Wokół podstawy ułożyłam kwiaty lawendy. W trakcie gotowania można jej dokładać, ja nie dokładałam. Zalałam wodą tak, aby przykryła kwiaty.
Włożyłam drugą miseczkę na pierwszą – teraz miseczka jest na podwyższeniu.
Przykryłam zwykłym, przezroczystym talerzem, na który mogłam położyć kostki lodu i/lub wkłady chłodzące w woreczku. Chodzi o to, że woda będzie nam się szybciej skraplała w zetknięciu z zimną pokrywką i będzie spadała wprost do naszej miseczki.
To wszystko. Zagotowałam i na wolnym ogniu lawenda gotowała się około godzinę. Ja co jakiś czas, w razie potrzeby, dokładałam tylko lodu.
Po godzinie gotowania hydrolat gotowy.
Wystudzony, przelewam do buteleczki ciemnej, szklanej z atomizerem. Taką wodę kwiatową bez konserwantów trzeba trzymać w lodówce i zużyć w ciągu tygodnia.
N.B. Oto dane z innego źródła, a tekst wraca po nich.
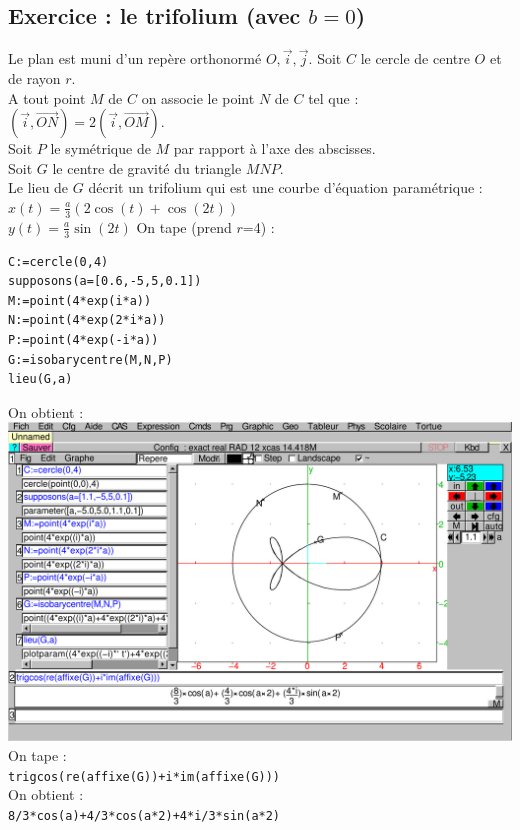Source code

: \documentclass[a4paper,11pt]{book}
\begin{document}
\subsection{Exercice : le trifolium (avec $b=0$)}
Le plan est muni d'un rep\`ere orthonorm\'e $O,\overrightarrow{i},\overrightarrow{j}$. Soit $C$ le cercle de centre $O$ et de rayon $r$.\\
A tout point $M$ de $C$ on associe le point $N$ de $C$ tel que :\\
$(\overrightarrow{i},\overrightarrow{ON})=2(\overrightarrow{i},\overrightarrow{OM})$.\\
Soit $P$ le sym\'etrique de $M$ par rapport \`a l'axe des abscisses.\\
Soit $G$ le centre de gravit\'e du triangle $MNP$.\\
Le lieu de $G$ d\'ecrit un trifolium qui est une courbe d'\'equation 
param\'etrique  :\\
$x(t)=\displaystyle \frac{a}{3}(2\cos(t)+\cos(2t))$\\
$y(t)=\displaystyle \frac{a}{3}\sin(2t)$
On tape (prend $r$=4) :
\begin{verbatim}
C:=cercle(0,4)
supposons(a=[0.6,-5,5,0.1])
M:=point(4*exp(i*a))
N:=point(4*exp(2*i*a))
P:=point(4*exp(-i*a))
G:=isobarycentre(M,N,P)
lieu(G,a)
\end{verbatim}
On obtient :\\
\includegraphics[width=\textwidth]{folium}
On tape :\\
{\tt trigcos(re(affixe(G))+i*im(affixe(G)))}\\
On obtient :\\
{\tt 8/3*cos(a)+4/3*cos(a*2)+4*i/3*sin(a*2)}
\end{document}
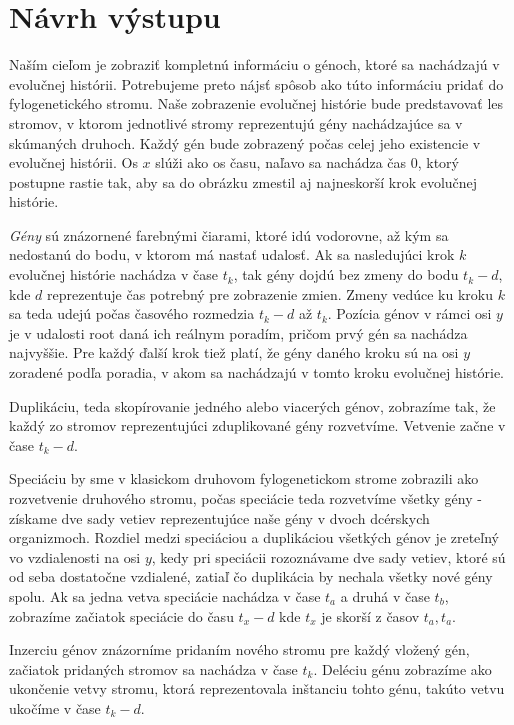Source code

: \section{Návrh výstupu}
\label{sec:vykreslene}
Naším cieľom je zobraziť 
kompletnú informáciu o génoch, ktoré sa nachádzajú v evolučnej histórii.
Potrebujeme preto nájsť spôsob ako túto informáciu pridať do fylogenetického stromu.
Naše zobrazenie evolučnej histórie bude predstavovať
les stromov, v ktorom jednotlivé stromy reprezentujú gény nachádzajúce sa v skúmaných druhoch. 
Každý gén bude zobrazený počas celej jeho existencie v evolučnej histórii. 
Os $x$ slúži ako os času, naľavo sa nachádza čas 0, ktorý postupne rastie tak, aby sa do obrázku zmestil aj najneskorší krok evolučnej histórie.

\emph{Gény} sú znázornené farebnými čiarami, ktoré idú vodorovne, až kým sa nedostanú do bodu, v ktorom má nastať udalosť.
Ak sa nasledujúci krok $k$ evolučnej histórie nachádza v čase $t_k$, tak gény dojdú bez zmeny do bodu $t_k - d$,
kde $d$ reprezentuje čas potrebný pre zobrazenie zmien. Zmeny vedúce ku kroku $k$ sa teda udejú počas časového rozmedzia $t_k - d$ až $t_k$.
Pozícia génov v rámci osi $y$ je v udalosti root daná ich reálnym poradím, pričom prvý gén sa nachádza najvyššie.
Pre každý ďalší krok tiež platí, že gény daného kroku sú na osi $y$ zoradené podľa poradia, v akom sa nachádzajú v tomto kroku evolučnej histórie.

Duplikáciu, teda skopírovanie jedného alebo viacerých génov, zobrazíme tak, že každý zo stromov reprezentujúci zduplikované gény rozvetvíme. 
Vetvenie začne v čase $t_k - d$.

Speciáciu by sme v klasickom druhovom fylogenetickom strome zobrazili ako rozvetvenie druhového stromu,
počas speciácie teda rozvetvíme všetky gény
- získame dve sady vetiev reprezentujúce naše gény v dvoch dcérskych organizmoch.
Rozdiel medzi speciáciou a duplikáciou všetkých génov je zreteľný vo vzdialenosti na osi $y$,
kedy pri speciácii rozoznávame dve sady vetiev, ktoré sú od seba dostatočne vzdialené,
zatiaľ čo duplikácia by nechala všetky nové gény spolu. Ak sa jedna vetva speciácie nachádza v čase $t_a$ a druhá v čase $t_b$, zobrazíme 
začiatok speciácie do času $t_x - d$ kde $t_x$ je skorší z časov $t_a,t_a$.

Inzerciu génov znázorníme pridaním nového stromu pre každý vložený gén, začiatok pridaných stromov sa nachádza v čase $t_k$.
Deléciu génu zobrazíme ako ukončenie vetvy stromu, ktorá reprezentovala inštanciu tohto génu, takúto vetvu ukočíme v čase $t_k - d$.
Zapraszam do obejrzenia, jak to wygląda i zachęcam do własnych eksperymentów!
3 komentarze
Super zastosowanie lawendy. Nigdy wcześniej nie próbowałam robić własnego hydrolatu. Na pewno skorzystam z rad i też spróbuję zrobić, zwłaszcza że lawenda to jedna z moich ulubionych roślin.
Moja ciocia pokazała mi kiedyś ten przepis i wykonałem go pierwszy raz i jestem zadowolony, dzięki 😉
Dowiedziałam się o niej z mediów społecznościowych. Dzięki konkursowi na Instagramie miałam okazję ja przestestować za darmo.
Pierwsze na co zwróciłam uwagę używając ten produkt po raz pierwszy to zapach. Pachnie pięknie, bardzo naturalnie.
Skóra po użyciu tej wody jest odświeżona i odżywiona.